-- Exercise data follows --

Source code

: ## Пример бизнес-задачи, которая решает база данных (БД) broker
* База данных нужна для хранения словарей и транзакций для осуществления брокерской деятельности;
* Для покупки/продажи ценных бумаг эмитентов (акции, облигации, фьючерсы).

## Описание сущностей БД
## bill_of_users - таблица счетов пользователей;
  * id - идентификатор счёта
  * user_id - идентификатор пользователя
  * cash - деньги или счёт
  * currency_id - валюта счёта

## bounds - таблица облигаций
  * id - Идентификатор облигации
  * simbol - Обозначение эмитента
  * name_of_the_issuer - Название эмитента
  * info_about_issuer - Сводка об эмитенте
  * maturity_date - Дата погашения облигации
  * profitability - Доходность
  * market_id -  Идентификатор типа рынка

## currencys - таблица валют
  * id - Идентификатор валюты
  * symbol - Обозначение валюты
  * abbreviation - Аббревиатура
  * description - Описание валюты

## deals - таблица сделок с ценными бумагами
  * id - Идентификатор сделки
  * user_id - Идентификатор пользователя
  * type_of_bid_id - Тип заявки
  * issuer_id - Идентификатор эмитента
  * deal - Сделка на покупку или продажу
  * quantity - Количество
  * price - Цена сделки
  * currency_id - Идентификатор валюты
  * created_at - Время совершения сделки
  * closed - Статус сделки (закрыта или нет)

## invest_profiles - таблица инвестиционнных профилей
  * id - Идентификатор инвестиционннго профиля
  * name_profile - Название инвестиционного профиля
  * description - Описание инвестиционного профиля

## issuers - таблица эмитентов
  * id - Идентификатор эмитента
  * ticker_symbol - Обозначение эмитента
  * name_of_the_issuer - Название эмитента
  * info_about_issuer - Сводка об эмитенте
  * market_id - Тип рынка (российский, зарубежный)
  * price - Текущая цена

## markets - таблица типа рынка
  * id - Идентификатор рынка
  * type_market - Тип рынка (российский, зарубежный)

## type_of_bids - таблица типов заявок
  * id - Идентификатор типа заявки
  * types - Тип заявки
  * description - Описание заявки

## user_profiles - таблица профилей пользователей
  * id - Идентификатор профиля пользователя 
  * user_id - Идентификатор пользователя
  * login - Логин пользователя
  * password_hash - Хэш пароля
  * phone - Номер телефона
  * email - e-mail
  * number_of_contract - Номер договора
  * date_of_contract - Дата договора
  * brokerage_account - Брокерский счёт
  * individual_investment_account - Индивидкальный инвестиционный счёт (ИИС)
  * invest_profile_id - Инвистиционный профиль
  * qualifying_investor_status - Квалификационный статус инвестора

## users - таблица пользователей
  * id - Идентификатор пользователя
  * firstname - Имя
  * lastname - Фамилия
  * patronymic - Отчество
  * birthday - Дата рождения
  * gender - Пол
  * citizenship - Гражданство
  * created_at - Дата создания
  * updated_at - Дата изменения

-- Exercise data concluded --
-- Exercise data follows --

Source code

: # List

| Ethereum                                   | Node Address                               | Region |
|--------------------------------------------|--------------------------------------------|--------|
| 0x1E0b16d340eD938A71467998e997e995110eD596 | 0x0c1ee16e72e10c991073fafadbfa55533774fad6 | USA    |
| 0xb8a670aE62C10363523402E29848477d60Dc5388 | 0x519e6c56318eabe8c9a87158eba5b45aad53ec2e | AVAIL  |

-- Exercise data concluded --
-- Exercise data follows --

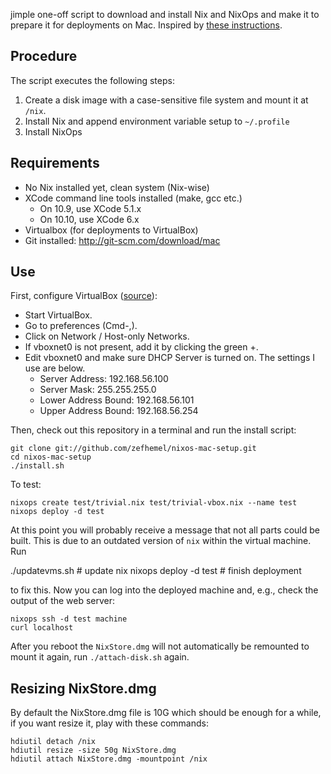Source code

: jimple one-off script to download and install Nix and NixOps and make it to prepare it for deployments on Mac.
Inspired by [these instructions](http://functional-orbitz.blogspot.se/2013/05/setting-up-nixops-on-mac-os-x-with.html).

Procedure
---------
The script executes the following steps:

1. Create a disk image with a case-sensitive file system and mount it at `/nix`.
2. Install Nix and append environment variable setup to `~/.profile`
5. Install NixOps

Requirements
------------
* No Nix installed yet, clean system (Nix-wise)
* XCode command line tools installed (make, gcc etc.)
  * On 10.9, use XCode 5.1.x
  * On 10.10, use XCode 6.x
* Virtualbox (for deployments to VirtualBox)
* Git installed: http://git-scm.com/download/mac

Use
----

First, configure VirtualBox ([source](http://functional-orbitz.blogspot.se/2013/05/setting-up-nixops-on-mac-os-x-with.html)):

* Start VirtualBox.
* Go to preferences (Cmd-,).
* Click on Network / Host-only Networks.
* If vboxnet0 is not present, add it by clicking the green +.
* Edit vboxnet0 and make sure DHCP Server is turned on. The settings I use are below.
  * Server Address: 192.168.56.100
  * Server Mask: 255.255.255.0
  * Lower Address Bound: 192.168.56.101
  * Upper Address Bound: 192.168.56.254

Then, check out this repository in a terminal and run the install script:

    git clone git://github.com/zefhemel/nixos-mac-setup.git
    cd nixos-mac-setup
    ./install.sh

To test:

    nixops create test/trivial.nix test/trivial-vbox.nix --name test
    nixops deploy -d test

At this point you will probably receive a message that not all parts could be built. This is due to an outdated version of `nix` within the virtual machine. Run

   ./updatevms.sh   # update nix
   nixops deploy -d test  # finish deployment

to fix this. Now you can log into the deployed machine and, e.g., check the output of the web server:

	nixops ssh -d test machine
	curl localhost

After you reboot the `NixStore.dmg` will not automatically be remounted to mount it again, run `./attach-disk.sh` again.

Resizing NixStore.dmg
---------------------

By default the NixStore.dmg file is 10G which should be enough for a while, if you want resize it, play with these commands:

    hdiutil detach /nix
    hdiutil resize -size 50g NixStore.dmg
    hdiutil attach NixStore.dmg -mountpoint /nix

-- Exercise data concluded --

(What the task requires): An exact, complete copy of the lines above from the one with "git clone git://github.com/zefhemel/nixos-mac-setup.git" through the one with "curl localhost" is the whole answer.

(Result):
    git clone git://github.com/zefhemel/nixos-mac-setup.git
    cd nixos-mac-setup
    ./install.sh

To test:

    nixops create test/trivial.nix test/trivial-vbox.nix --name test
    nixops deploy -d test

At this point you will probably receive a message that not all parts could be built. This is due to an outdated version of `nix` within the virtual machine. Run

   ./updatevms.sh   # update nix
   nixops deploy -d test  # finish deployment

to fix this. Now you can log into the deployed machine and, e.g., check the output of the web server:

	nixops ssh -d test machine
	curl localhost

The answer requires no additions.